Van Wilderode debuteert in de Tweede Wereldoorlog als dichter en heeft na de oorlog de experimentele en modernistische poëzie aan zich voorbij laten gaan. Hij heeft nooit geloof gehecht aan poëzie als een autonome en esthetische werkelijkheid. Daarentegen kent hij meer waarde toe aan de traditie waarin vormvastheid en stilering de boventoon voeren. Voor hem is zij het gesprek waaraan je je als dichter niet kunt onttrekken. Vanwege zijn klassieke vorming, kerkelijke en maatschappelijke betrokkenheid heeft hij altijd gekozen voor toegankelijke poëzie. Veel gedichten zijn gebruiks- en gelegenheidspoëzie, al dan niet voor religieuze en nationale vieringen bestemd. Van meet af aan heeft zijn liefde voor de natuur een bepalende rol gespeeld in de ontwikkeling van zijn dichterschap. Zijn thematiek krijgt er een continuïteit en een melancholieke grondtoon door. De decennialang overheersende aandacht voor modernistische en later postmodernistische poëzie heeft de traditiegetrouwe poëzie van Van Wilderode lang buiten het aandachtsveld van lezers en critici in Nederland gehouden.

De eerste afdeling ‘Schrijven’ zet ons al direct in een werkelijkheid waarin de alomtegenwoordige natuur het decor vormt waartegen gewaarwordingen, ervaringen, dromen, en herinneringen opbloeien. Het gedicht ‘De jonge boer spreekt 2’ kenschetst de dichter als een scherp waarnemer: ‘Geloof niet als men zegt dat mij zeer veel ontgaat / gedachteloos in dromen’. Hij blijkt in staat het ongewone in het gewone op te merken, zelfs ‘iets dat naar waanzin zweemt.’ Op zo’n moment komt er iets van ‘stameling’ in hem boven. Van Wilderode weet haar in vormvaste verzen op papier te zetten. Ritme, maat en klank zijn veelal in een strikt verband in woorden gevat. De natuur omgeeft de ik: ‘Ik lig in een landschap van heuvels alleen / met bloemen en water en gras’. Onder die omstandigheden krijgt zijn aanwezigheid iets van een ‘zetel in de wolken’. Zo schiet in zijn herinnering ‘de zeem van verzonnen woorden / gepuurd uit de kelk van de natuur.’

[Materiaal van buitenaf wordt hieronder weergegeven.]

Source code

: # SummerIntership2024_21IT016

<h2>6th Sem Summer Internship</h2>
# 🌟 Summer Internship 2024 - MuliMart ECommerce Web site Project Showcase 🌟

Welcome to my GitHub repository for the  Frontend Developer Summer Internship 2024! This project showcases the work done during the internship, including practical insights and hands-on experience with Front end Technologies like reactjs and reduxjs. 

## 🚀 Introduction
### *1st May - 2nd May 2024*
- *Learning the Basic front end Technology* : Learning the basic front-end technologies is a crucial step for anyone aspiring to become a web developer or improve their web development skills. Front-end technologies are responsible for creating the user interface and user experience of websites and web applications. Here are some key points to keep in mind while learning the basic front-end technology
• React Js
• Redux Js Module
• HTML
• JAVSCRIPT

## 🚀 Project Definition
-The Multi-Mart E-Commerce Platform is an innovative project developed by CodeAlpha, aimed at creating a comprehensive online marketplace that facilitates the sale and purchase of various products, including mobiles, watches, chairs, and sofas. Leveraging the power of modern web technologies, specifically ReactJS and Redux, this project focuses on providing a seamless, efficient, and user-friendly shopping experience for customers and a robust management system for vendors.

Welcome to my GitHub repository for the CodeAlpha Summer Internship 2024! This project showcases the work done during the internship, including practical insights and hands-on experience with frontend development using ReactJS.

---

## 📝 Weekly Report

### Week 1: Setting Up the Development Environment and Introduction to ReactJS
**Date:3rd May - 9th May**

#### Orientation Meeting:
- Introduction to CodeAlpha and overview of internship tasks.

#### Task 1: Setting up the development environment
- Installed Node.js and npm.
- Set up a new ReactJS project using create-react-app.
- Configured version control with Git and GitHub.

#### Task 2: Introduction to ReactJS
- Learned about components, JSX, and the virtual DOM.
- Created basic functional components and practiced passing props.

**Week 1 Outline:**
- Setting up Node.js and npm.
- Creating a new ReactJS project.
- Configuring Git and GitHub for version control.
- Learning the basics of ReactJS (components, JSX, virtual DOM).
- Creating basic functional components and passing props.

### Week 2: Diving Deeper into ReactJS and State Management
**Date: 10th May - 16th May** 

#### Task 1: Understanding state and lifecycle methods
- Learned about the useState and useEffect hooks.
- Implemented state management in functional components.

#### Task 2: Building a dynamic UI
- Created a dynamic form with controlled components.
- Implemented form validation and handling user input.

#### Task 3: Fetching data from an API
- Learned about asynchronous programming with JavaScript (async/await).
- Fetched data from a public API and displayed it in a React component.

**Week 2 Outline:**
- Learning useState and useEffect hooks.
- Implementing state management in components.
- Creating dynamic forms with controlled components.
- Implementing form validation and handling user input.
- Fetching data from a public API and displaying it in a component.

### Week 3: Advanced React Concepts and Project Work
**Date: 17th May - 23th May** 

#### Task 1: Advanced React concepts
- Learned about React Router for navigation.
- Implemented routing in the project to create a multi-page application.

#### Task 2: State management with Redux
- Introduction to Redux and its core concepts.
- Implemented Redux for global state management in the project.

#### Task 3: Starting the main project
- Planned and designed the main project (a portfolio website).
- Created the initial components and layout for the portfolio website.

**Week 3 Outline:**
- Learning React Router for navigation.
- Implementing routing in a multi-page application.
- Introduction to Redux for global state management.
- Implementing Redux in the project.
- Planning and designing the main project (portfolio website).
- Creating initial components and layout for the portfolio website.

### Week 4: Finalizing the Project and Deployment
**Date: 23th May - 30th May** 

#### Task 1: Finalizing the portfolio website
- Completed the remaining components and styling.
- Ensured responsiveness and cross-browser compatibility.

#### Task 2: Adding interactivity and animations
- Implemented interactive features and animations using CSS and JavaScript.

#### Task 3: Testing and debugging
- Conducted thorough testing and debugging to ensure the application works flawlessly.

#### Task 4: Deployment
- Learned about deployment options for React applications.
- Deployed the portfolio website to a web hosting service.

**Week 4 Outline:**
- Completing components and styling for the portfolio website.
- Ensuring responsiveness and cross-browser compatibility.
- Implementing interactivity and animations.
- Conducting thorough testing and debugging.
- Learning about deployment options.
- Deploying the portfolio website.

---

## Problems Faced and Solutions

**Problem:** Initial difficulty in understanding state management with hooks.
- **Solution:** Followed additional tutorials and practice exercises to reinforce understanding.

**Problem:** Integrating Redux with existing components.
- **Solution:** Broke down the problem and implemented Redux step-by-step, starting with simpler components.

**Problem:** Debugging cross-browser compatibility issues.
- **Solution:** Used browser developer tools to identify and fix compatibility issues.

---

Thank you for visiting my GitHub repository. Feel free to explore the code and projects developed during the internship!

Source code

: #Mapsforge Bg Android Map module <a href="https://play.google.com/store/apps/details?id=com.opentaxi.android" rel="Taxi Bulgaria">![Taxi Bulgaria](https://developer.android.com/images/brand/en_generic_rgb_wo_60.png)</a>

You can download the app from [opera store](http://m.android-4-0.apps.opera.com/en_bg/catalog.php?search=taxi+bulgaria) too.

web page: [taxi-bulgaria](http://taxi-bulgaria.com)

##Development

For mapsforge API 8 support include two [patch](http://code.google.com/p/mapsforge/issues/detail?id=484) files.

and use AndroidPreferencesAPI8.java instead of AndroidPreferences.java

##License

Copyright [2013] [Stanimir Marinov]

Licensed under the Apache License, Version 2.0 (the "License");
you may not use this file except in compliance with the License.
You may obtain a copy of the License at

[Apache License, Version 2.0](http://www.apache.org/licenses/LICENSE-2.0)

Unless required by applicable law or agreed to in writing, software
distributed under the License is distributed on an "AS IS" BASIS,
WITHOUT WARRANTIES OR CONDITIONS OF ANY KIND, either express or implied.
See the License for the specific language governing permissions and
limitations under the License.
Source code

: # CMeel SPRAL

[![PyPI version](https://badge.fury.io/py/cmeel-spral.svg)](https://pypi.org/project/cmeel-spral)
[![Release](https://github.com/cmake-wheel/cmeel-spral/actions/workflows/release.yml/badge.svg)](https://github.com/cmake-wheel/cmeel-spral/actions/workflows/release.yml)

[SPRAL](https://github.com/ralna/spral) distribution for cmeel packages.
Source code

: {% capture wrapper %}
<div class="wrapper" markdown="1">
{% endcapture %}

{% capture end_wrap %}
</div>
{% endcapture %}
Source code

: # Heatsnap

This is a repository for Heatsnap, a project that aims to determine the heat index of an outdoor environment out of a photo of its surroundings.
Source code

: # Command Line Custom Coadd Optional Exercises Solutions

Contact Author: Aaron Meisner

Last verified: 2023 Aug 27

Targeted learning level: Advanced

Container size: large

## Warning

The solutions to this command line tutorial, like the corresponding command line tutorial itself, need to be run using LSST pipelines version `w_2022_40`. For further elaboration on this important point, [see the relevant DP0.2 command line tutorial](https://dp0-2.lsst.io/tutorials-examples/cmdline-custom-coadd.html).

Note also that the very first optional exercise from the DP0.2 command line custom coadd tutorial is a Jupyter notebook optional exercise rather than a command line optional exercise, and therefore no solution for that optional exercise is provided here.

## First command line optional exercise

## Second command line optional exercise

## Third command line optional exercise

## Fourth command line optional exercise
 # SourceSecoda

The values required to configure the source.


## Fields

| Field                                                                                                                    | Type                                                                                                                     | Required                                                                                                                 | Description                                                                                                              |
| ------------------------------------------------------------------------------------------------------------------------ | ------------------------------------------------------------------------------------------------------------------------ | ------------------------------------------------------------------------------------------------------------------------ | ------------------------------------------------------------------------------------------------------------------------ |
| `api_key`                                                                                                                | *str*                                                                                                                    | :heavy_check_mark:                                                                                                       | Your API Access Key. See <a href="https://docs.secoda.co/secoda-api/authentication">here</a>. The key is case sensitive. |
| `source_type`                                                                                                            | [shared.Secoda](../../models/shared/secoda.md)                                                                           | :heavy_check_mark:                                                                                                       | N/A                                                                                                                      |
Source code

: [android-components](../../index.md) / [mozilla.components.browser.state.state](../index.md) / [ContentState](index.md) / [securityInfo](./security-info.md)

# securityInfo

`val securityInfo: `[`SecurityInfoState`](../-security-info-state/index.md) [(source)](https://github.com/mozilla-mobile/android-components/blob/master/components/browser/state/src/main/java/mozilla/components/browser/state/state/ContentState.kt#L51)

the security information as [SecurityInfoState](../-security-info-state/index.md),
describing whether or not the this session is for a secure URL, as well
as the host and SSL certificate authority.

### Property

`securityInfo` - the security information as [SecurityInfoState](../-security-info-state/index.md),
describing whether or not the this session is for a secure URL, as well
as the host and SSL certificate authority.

In de tweede afdeling ‘Herinneren’ houdt de ik ons voor dat ‘het land van amen, (…) / (…) / (…) een land van aarde [is].’ Nooit vlucht Van Wilderode van deze aarde weg. Zo ziet de ik in het gedicht ‘Van huis uit’ met enig verlangen in de koude weide een paard staan ‘onschuldig / en zonder strelingen volmaakt geduldig’. Aan het waarnemen van dit soort natuurtaferelen ontleent hij zijn innerlijke rust, zoals ook bij de vlinders in het gedicht ‘De Vlinderboom’ die van overal komen aanzweven en ‘samen wiegelen en ademhalen / op de beweging van eenzelfde wil.’ Dergelijke beelden en momenten van eenheidsbeleving transcenderen zijn werkelijkheid die bevangen raakt door ‘weemoed’ en door ‘intens verdriet / dat in de vormen dringt van alle dingen / waarmee ik mij door anderen laat omringen’. Weemoed om wat verdwenen is, is zijn wereld, maar terzelfdertijd ‘begint [daar] mijn hof van heden’, mijn innerlijke vrede.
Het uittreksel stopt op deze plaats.